Please repeat the listing exactly, starting at its first line and stopping after the line that contains "## Installed packages".

*** Opening Entries supplied ***

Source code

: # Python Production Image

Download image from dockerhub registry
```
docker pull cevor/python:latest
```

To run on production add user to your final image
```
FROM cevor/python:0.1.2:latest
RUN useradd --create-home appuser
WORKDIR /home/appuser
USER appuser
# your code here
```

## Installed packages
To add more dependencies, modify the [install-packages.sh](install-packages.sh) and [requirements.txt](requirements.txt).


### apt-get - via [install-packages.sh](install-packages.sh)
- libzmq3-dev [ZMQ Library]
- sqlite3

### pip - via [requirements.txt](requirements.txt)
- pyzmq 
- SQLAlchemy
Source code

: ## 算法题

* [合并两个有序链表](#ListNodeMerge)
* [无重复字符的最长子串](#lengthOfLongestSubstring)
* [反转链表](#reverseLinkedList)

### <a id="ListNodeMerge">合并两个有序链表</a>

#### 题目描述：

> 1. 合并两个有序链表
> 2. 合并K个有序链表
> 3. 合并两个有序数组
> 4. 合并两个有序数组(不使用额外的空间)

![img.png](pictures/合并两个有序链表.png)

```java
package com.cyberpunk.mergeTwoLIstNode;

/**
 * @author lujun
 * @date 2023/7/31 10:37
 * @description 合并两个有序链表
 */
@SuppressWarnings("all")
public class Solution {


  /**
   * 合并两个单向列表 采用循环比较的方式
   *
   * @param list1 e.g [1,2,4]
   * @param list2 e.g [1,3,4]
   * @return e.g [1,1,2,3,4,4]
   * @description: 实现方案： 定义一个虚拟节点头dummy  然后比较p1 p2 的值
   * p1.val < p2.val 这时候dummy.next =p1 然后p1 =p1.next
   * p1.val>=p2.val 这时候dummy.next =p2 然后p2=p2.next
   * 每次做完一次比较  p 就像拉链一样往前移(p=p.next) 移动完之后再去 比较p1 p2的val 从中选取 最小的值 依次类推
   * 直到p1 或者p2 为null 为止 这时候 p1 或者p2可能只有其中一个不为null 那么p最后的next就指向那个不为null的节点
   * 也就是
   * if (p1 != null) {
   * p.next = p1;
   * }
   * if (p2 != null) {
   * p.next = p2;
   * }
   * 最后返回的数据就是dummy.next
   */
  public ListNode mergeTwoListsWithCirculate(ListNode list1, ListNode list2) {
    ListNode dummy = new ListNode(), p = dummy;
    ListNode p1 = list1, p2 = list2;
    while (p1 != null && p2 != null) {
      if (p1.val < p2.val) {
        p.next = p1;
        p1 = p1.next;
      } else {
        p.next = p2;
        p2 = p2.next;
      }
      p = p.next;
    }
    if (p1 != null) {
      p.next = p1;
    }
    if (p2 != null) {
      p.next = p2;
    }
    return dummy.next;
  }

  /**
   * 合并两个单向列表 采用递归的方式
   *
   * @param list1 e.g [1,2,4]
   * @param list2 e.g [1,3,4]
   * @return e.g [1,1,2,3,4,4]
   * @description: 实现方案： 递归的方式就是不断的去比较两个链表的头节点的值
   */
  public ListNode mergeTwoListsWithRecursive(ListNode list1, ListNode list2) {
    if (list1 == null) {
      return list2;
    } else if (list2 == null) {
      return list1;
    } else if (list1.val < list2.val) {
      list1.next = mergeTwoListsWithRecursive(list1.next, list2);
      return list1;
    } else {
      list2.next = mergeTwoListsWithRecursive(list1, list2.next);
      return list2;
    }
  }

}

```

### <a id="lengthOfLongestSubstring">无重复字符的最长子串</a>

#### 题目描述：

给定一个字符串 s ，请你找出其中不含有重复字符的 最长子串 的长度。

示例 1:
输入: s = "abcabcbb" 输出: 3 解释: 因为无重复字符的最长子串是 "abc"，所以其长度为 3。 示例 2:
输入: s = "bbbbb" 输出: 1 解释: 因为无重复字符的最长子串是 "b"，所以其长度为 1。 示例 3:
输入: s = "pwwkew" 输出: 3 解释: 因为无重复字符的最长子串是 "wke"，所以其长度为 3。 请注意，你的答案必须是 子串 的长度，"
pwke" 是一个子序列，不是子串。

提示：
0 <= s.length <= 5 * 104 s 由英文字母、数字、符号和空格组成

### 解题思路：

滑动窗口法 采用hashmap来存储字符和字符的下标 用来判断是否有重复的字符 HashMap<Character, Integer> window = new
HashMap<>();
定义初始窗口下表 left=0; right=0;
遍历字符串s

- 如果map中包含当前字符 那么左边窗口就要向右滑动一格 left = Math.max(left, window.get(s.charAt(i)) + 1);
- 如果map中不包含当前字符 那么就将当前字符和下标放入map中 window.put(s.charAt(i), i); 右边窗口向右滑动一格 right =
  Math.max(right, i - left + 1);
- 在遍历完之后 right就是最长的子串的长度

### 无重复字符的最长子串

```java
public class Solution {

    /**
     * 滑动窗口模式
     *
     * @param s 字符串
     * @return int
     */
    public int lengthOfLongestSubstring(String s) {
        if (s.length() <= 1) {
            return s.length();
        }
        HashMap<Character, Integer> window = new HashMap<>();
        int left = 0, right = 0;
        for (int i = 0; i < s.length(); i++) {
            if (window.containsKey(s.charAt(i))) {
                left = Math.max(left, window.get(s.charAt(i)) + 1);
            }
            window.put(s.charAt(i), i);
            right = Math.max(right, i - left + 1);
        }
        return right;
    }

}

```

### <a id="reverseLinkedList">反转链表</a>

*** Closing Entries supplied ***

* [Completed exercise]
Source code

: # Python Production Image

Download image from dockerhub registry
```
docker pull cevor/python:latest
```

To run on production add user to your final image
```
FROM cevor/python:0.1.2:latest
RUN useradd --create-home appuser
WORKDIR /home/appuser
USER appuser
# your code here
```

## Installed packages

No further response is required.